Collected data:

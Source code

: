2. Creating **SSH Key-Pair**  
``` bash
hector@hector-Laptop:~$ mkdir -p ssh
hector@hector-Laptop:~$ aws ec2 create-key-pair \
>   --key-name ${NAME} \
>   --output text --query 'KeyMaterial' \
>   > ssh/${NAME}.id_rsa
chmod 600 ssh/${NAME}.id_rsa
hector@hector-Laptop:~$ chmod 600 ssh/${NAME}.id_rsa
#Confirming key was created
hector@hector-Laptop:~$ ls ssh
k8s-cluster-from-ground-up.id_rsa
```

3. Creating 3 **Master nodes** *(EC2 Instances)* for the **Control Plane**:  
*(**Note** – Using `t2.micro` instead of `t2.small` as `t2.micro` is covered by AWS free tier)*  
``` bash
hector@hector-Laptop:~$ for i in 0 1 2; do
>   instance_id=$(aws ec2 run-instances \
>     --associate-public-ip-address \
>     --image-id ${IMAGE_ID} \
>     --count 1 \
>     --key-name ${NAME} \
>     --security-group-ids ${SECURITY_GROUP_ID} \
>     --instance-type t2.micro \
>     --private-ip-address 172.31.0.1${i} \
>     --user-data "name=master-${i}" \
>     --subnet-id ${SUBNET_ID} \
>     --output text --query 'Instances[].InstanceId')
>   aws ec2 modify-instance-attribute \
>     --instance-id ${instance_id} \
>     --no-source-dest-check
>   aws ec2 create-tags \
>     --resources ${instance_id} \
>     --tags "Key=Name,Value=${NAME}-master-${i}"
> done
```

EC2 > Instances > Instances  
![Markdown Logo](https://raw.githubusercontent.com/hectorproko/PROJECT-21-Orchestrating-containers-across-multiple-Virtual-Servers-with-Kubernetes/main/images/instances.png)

==

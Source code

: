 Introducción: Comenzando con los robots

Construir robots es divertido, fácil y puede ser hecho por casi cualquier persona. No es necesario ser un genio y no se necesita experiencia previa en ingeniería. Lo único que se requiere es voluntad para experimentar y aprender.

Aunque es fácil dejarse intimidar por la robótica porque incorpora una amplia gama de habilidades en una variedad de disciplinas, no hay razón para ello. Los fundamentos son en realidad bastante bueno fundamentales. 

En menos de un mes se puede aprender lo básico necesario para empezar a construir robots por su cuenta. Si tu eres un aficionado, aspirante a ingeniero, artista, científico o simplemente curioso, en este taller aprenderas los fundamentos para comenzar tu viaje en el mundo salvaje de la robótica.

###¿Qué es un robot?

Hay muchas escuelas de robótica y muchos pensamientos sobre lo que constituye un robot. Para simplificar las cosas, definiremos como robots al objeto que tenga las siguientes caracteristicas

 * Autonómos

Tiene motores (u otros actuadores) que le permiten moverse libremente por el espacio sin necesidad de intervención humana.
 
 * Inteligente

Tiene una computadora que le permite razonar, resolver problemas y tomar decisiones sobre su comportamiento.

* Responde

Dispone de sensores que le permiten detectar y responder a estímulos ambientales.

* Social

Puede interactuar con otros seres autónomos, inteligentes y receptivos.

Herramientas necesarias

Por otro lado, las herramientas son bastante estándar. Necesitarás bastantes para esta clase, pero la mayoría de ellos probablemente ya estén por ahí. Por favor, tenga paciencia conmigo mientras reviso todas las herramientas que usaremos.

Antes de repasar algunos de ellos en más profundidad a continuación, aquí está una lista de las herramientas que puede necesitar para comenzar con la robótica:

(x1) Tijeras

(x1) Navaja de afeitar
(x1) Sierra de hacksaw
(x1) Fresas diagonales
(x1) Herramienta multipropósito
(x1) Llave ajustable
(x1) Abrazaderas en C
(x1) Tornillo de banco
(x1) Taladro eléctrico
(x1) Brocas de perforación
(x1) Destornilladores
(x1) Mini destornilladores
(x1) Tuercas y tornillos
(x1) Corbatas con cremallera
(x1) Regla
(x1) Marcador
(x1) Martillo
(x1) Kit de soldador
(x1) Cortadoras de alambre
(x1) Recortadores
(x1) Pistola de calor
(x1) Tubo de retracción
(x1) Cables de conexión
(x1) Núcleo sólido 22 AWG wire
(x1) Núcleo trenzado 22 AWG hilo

:: TASK DESCRIPTION ::
Looking at the data above, write out exactly the lines that start at the one containing "Aunque es fácil" and end at the one containing "(x1) Recortadores"; include both and nothing beyond.

:: RESPONSE TO THE TASK ::
Aunque es fácil dejarse intimidar por la robótica porque incorpora una amplia gama de habilidades en una variedad de disciplinas, no hay razón para ello. Los fundamentos son en realidad bastante bueno fundamentales. 

En menos de un mes se puede aprender lo básico necesario para empezar a construir robots por su cuenta. Si tu eres un aficionado, aspirante a ingeniero, artista, científico o simplemente curioso, en este taller aprenderas los fundamentos para comenzar tu viaje en el mundo salvaje de la robótica.

###¿Qué es un robot?

Hay muchas escuelas de robótica y muchos pensamientos sobre lo que constituye un robot. Para simplificar las cosas, definiremos como robots al objeto que tenga las siguientes caracteristicas

 * Autonómos

Tiene motores (u otros actuadores) que le permiten moverse libremente por el espacio sin necesidad de intervención humana.
 
 * Inteligente

Tiene una computadora que le permite razonar, resolver problemas y tomar decisiones sobre su comportamiento.

* Responde

Dispone de sensores que le permiten detectar y responder a estímulos ambientales.

* Social

Puede interactuar con otros seres autónomos, inteligentes y receptivos.

Herramientas necesarias

Por otro lado, las herramientas son bastante estándar. Necesitarás bastantes para esta clase, pero la mayoría de ellos probablemente ya estén por ahí. Por favor, tenga paciencia conmigo mientras reviso todas las herramientas que usaremos.

Antes de repasar algunos de ellos en más profundidad a continuación, aquí está una lista de las herramientas que puede necesitar para comenzar con la robótica:

(x1) Tijeras

(x1) Navaja de afeitar
(x1) Sierra de hacksaw
(x1) Fresas diagonales
(x1) Herramienta multipropósito
(x1) Llave ajustable
(x1) Abrazaderas en C
(x1) Tornillo de banco
(x1) Taladro eléctrico
(x1) Brocas de perforación
(x1) Destornilladores
(x1) Mini destornilladores
(x1) Tuercas y tornillos
(x1) Corbatas con cremallera
(x1) Regla
(x1) Marcador
(x1) Martillo
(x1) Kit de soldador
(x1) Cortadoras de alambre
(x1) Recortadores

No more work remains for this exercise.